An der Börse kamen die Pläne des Unternehmens am Mittwoch zunächst nicht so gut an: Die Aktien fielen kurz nach dem Handelsstart um mehr als ein Prozent auf 78,20 Euro. Die seit Ende September laufende Erholung der Papiere stockt damit weiter. 2022 liegen sie nun wieder rund elf Prozent im Minus. Der MDax verlor bislang rund 28 Prozent.

Laut einem Händler könnte die neue Dividendenpolitik einigen Investoren sauer aufstossen, allerdings sollten letztendlich die erwarteten Gewinnbeiträge der Wachstumsinvestitionen überzeugen. Auch Analyst Christian Obst von der Baader Bank äusserte sich zuversichtlich. Das Gewinnziel für das laufende Geschäftsjahr lasse am unteren Ende der Spanne Spielraum für positive Überraschungen.

Aurubis will sein im Bau befindliches Recycling-Werk in Richmond (USA) wegen des anhaltenden Recyclingbooms in dem Land jetzt auf das Doppelte der bisher geplanten Kapazität erweitern. Auch das Werk in Hamburg soll weiter ausgebaut werden. Damit sollen in der Heimatstadt des MDax-Unternehmens künftig rund 30 000 Tonnen zusätzliches Recyclingmaterial sowie in grösserem Umfang interne, komplexe Hüttenzwischenprodukte verarbeiten werden können. Auch soll der konzerneigene Solarpark in Bulgarien weiter wachsen. Die Investitionen sollen künftig einen Gewinn vor Zinsen, Steuern und Abschreibungen (Ebitda) von rund 130 Millionen Euro einbringen.

Aurubis will die Investitionen aus dem laufenden Mittelzufluss finanzieren und damit auf eine Kapitalerhöhung verzichten. Das bedeutet aber auch, dass vorerst nicht mehr wie bisher automatisch mindestens ein Viertel des operativen Konzerngewinns an die Anteilseigner ausgeschüttet wird.

Die Ausschüttungsquote werde künftig jährlich neu festgelegt - abhängig vom Finanzbedarf des Unternehmens, hiess es. Dabei betont das Unternehmen aber, dass Aktionäre "weiterhin angemessen am Ergebnis der Gesellschaft beteiligt werden." Ein Grossteil der jährlichen Ausschüttung fliesst an den Stahlkonzern Salzgitter , der knapp 30 Prozent der Aurubis-Anteile hält.

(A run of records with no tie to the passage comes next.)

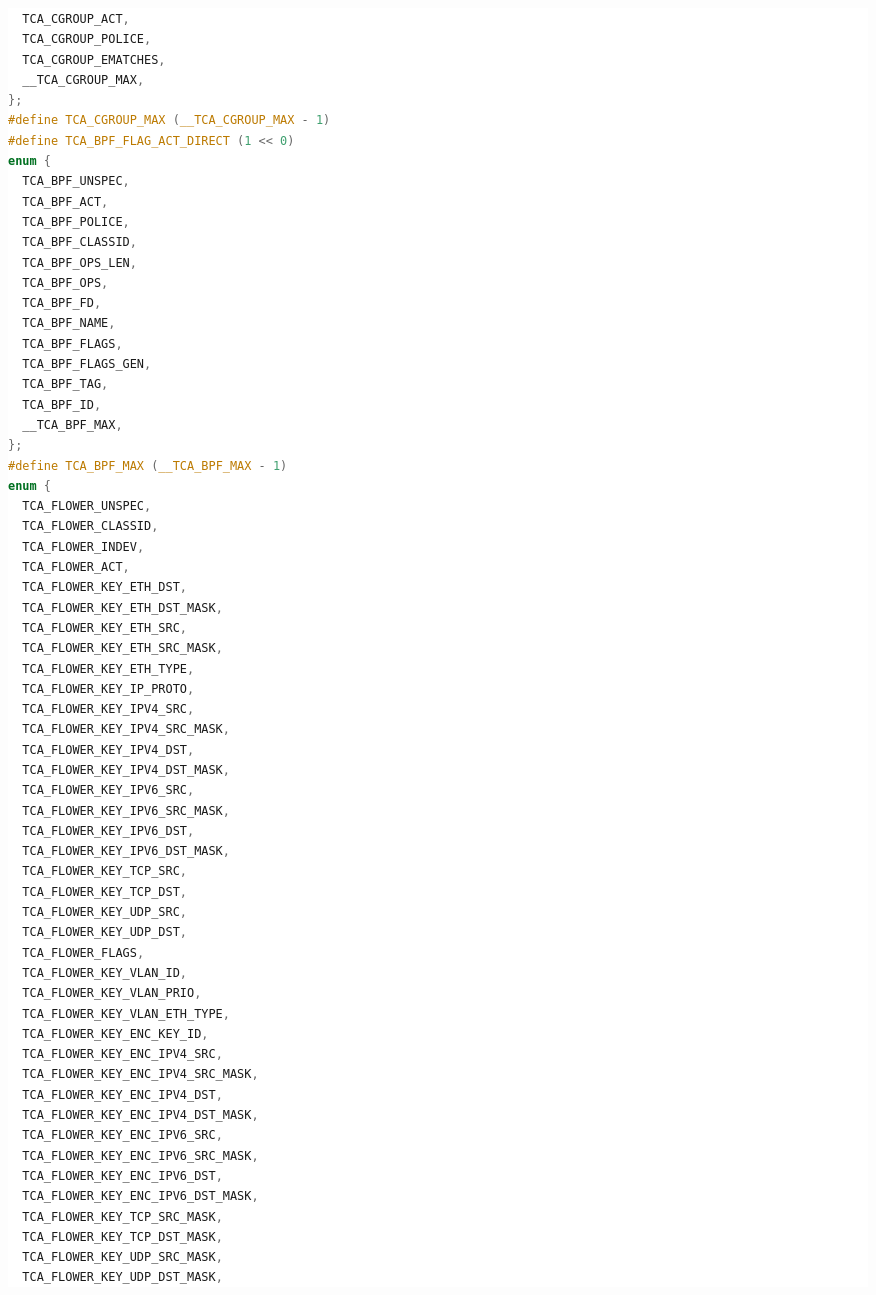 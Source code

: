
 ```c
  TCA_CGROUP_ACT,
  TCA_CGROUP_POLICE,
  TCA_CGROUP_EMATCHES,
  __TCA_CGROUP_MAX,
};
#define TCA_CGROUP_MAX (__TCA_CGROUP_MAX - 1)
#define TCA_BPF_FLAG_ACT_DIRECT (1 << 0)
enum {
  TCA_BPF_UNSPEC,
  TCA_BPF_ACT,
  TCA_BPF_POLICE,
  TCA_BPF_CLASSID,
  TCA_BPF_OPS_LEN,
  TCA_BPF_OPS,
  TCA_BPF_FD,
  TCA_BPF_NAME,
  TCA_BPF_FLAGS,
  TCA_BPF_FLAGS_GEN,
  TCA_BPF_TAG,
  TCA_BPF_ID,
  __TCA_BPF_MAX,
};
#define TCA_BPF_MAX (__TCA_BPF_MAX - 1)
enum {
  TCA_FLOWER_UNSPEC,
  TCA_FLOWER_CLASSID,
  TCA_FLOWER_INDEV,
  TCA_FLOWER_ACT,
  TCA_FLOWER_KEY_ETH_DST,
  TCA_FLOWER_KEY_ETH_DST_MASK,
  TCA_FLOWER_KEY_ETH_SRC,
  TCA_FLOWER_KEY_ETH_SRC_MASK,
  TCA_FLOWER_KEY_ETH_TYPE,
  TCA_FLOWER_KEY_IP_PROTO,
  TCA_FLOWER_KEY_IPV4_SRC,
  TCA_FLOWER_KEY_IPV4_SRC_MASK,
  TCA_FLOWER_KEY_IPV4_DST,
  TCA_FLOWER_KEY_IPV4_DST_MASK,
  TCA_FLOWER_KEY_IPV6_SRC,
  TCA_FLOWER_KEY_IPV6_SRC_MASK,
  TCA_FLOWER_KEY_IPV6_DST,
  TCA_FLOWER_KEY_IPV6_DST_MASK,
  TCA_FLOWER_KEY_TCP_SRC,
  TCA_FLOWER_KEY_TCP_DST,
  TCA_FLOWER_KEY_UDP_SRC,
  TCA_FLOWER_KEY_UDP_DST,
  TCA_FLOWER_FLAGS,
  TCA_FLOWER_KEY_VLAN_ID,
  TCA_FLOWER_KEY_VLAN_PRIO,
  TCA_FLOWER_KEY_VLAN_ETH_TYPE,
  TCA_FLOWER_KEY_ENC_KEY_ID,
  TCA_FLOWER_KEY_ENC_IPV4_SRC,
  TCA_FLOWER_KEY_ENC_IPV4_SRC_MASK,
  TCA_FLOWER_KEY_ENC_IPV4_DST,
  TCA_FLOWER_KEY_ENC_IPV4_DST_MASK,
  TCA_FLOWER_KEY_ENC_IPV6_SRC,
  TCA_FLOWER_KEY_ENC_IPV6_SRC_MASK,
  TCA_FLOWER_KEY_ENC_IPV6_DST,
  TCA_FLOWER_KEY_ENC_IPV6_DST_MASK,
  TCA_FLOWER_KEY_TCP_SRC_MASK,
  TCA_FLOWER_KEY_TCP_DST_MASK,
  TCA_FLOWER_KEY_UDP_SRC_MASK,
  TCA_FLOWER_KEY_UDP_DST_MASK,
``` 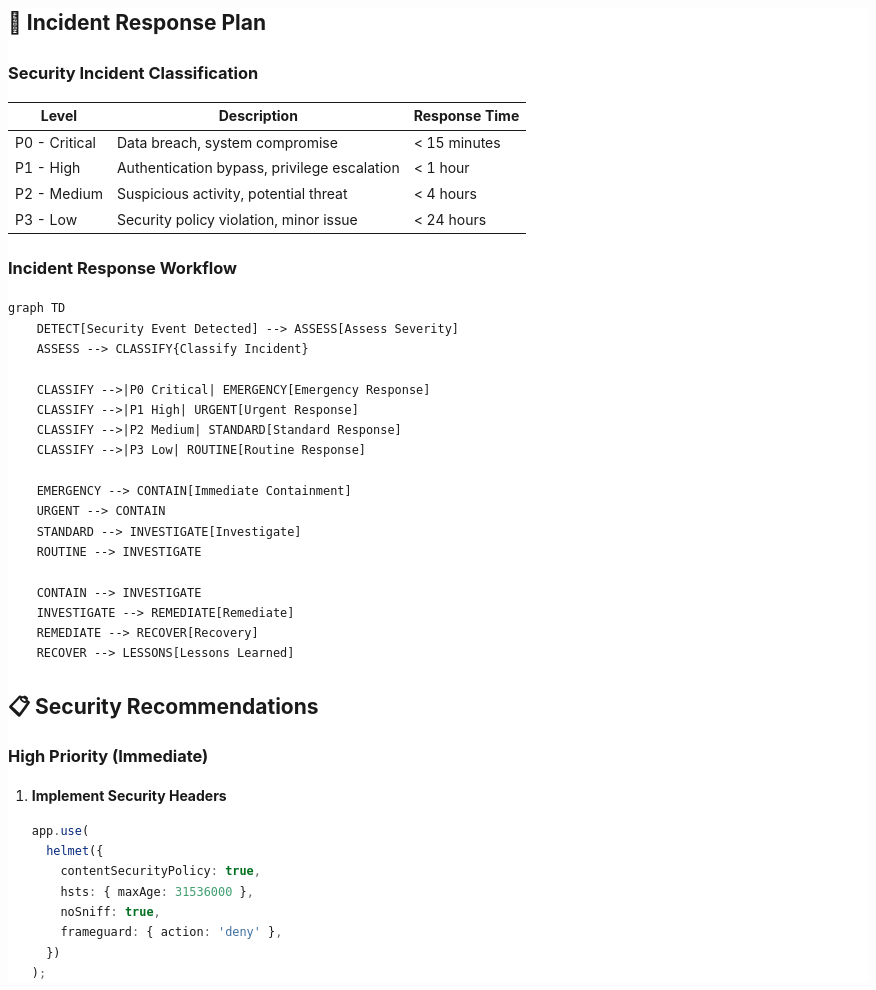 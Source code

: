 ## 🚨 Incident Response Plan

### Security Incident Classification

| Level         | Description                                 | Response Time |
| ------------- | ------------------------------------------- | ------------- |
| P0 - Critical | Data breach, system compromise              | < 15 minutes  |
| P1 - High     | Authentication bypass, privilege escalation | < 1 hour      |
| P2 - Medium   | Suspicious activity, potential threat       | < 4 hours     |
| P3 - Low      | Security policy violation, minor issue      | < 24 hours    |

### Incident Response Workflow

```mermaid
graph TD
    DETECT[Security Event Detected] --> ASSESS[Assess Severity]
    ASSESS --> CLASSIFY{Classify Incident}

    CLASSIFY -->|P0 Critical| EMERGENCY[Emergency Response]
    CLASSIFY -->|P1 High| URGENT[Urgent Response]
    CLASSIFY -->|P2 Medium| STANDARD[Standard Response]
    CLASSIFY -->|P3 Low| ROUTINE[Routine Response]

    EMERGENCY --> CONTAIN[Immediate Containment]
    URGENT --> CONTAIN
    STANDARD --> INVESTIGATE[Investigate]
    ROUTINE --> INVESTIGATE

    CONTAIN --> INVESTIGATE
    INVESTIGATE --> REMEDIATE[Remediate]
    REMEDIATE --> RECOVER[Recovery]
    RECOVER --> LESSONS[Lessons Learned]
```

## 📋 Security Recommendations

### High Priority (Immediate)

1. **Implement Security Headers**

   ```typescript
   app.use(
     helmet({
       contentSecurityPolicy: true,
       hsts: { maxAge: 31536000 },
       noSniff: true,
       frameguard: { action: 'deny' },
     })
   );
   ```
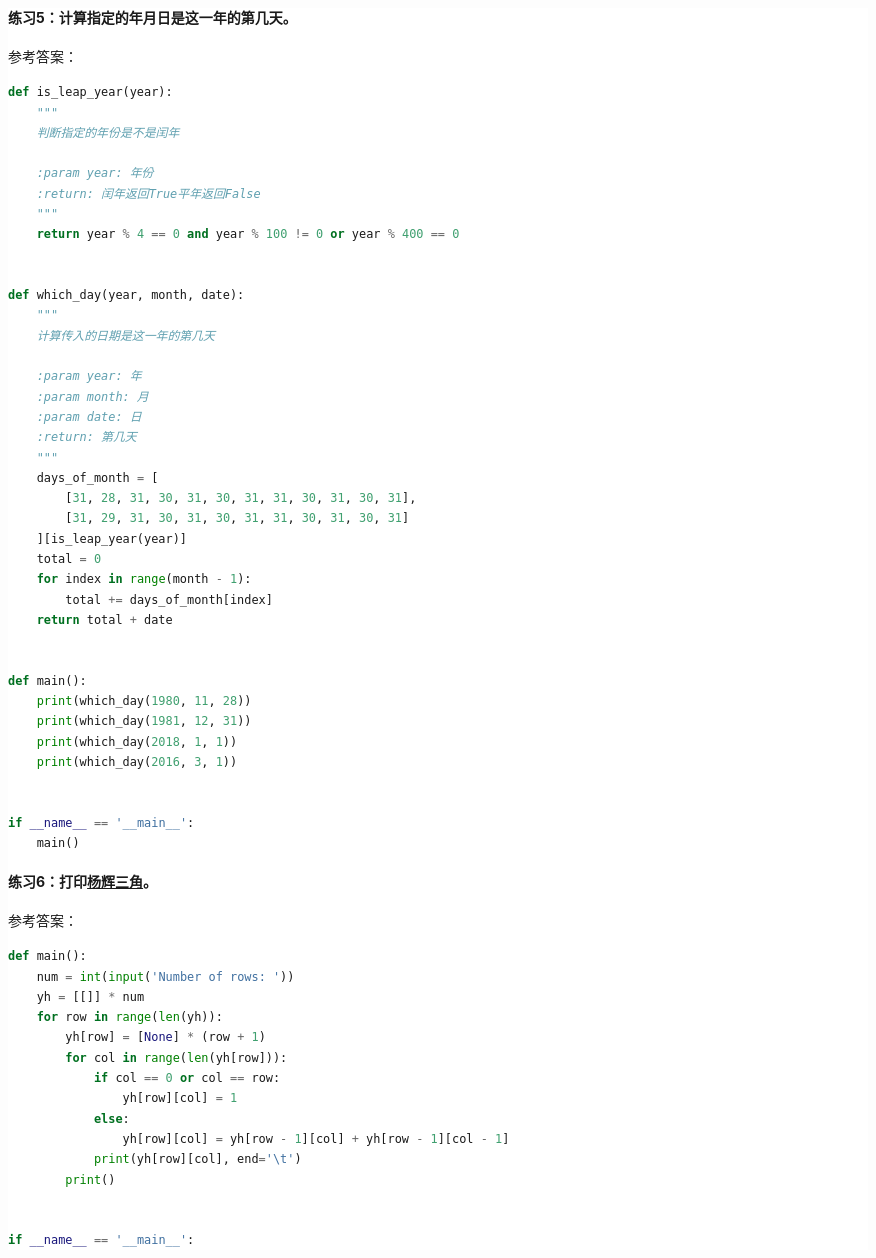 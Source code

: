 #### 练习5：计算指定的年月日是这一年的第几天。

参考答案：

```Python
def is_leap_year(year):
    """
    判断指定的年份是不是闰年

    :param year: 年份
    :return: 闰年返回True平年返回False
    """
    return year % 4 == 0 and year % 100 != 0 or year % 400 == 0


def which_day(year, month, date):
    """
    计算传入的日期是这一年的第几天

    :param year: 年
    :param month: 月
    :param date: 日
    :return: 第几天
    """
    days_of_month = [
        [31, 28, 31, 30, 31, 30, 31, 31, 30, 31, 30, 31],
        [31, 29, 31, 30, 31, 30, 31, 31, 30, 31, 30, 31]
    ][is_leap_year(year)]
    total = 0
    for index in range(month - 1):
        total += days_of_month[index]
    return total + date


def main():
    print(which_day(1980, 11, 28))
    print(which_day(1981, 12, 31))
    print(which_day(2018, 1, 1))
    print(which_day(2016, 3, 1))


if __name__ == '__main__':
    main()
```

#### 练习6：打印[杨辉三角](https://zh.wikipedia.org/wiki/%E6%9D%A8%E8%BE%89%E4%B8%89%E8%A7%92%E5%BD%A2)。

参考答案：

```Python
def main():
    num = int(input('Number of rows: '))
    yh = [[]] * num
    for row in range(len(yh)):
        yh[row] = [None] * (row + 1)
        for col in range(len(yh[row])):
            if col == 0 or col == row:
                yh[row][col] = 1
            else:
                yh[row][col] = yh[row - 1][col] + yh[row - 1][col - 1]
            print(yh[row][col], end='\t')
        print()


if __name__ == '__main__':
```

Zunächst winkt aber eine Rekorddividende. Für das Ende Oktober abgelaufene Geschäftsjahr 2021/22 sollen die Anteilseigner je Aktie 1,80 Euro erhalten - 20 Cent mehr als ein Jahr zuvor und so viel wie nie zuvor in der Geschichte des Konzerns. Analysten hatten im Schnitt jedoch mit mehr als zwei Euro gerechnet.

Dabei kann sich Aurubis auf starke Geschäftszuwächse im abgelaufenen Geschäftsjahr stützen. Bei einem Umsatzwachstum um knapp 14 Prozent auf 18,5 Milliarden Euro legte der operative Vorsteuergewinn im Jahresvergleich um rund 40 Prozent auf 532 Millionen Euro zu - das war etwas mehr als von Analysten im Schnitt erwartet. Dabei machten gestiegene Metall- und Schwefelsäurepreise sowie eine hohe Nachfrage nach Kupferprodukten die gestiegenen Energiekosten mehr als wett. Das bereinigte Konzernergebnis stieg auf 433 Millionen Euro, nach 284 Millionen im Vorjahr.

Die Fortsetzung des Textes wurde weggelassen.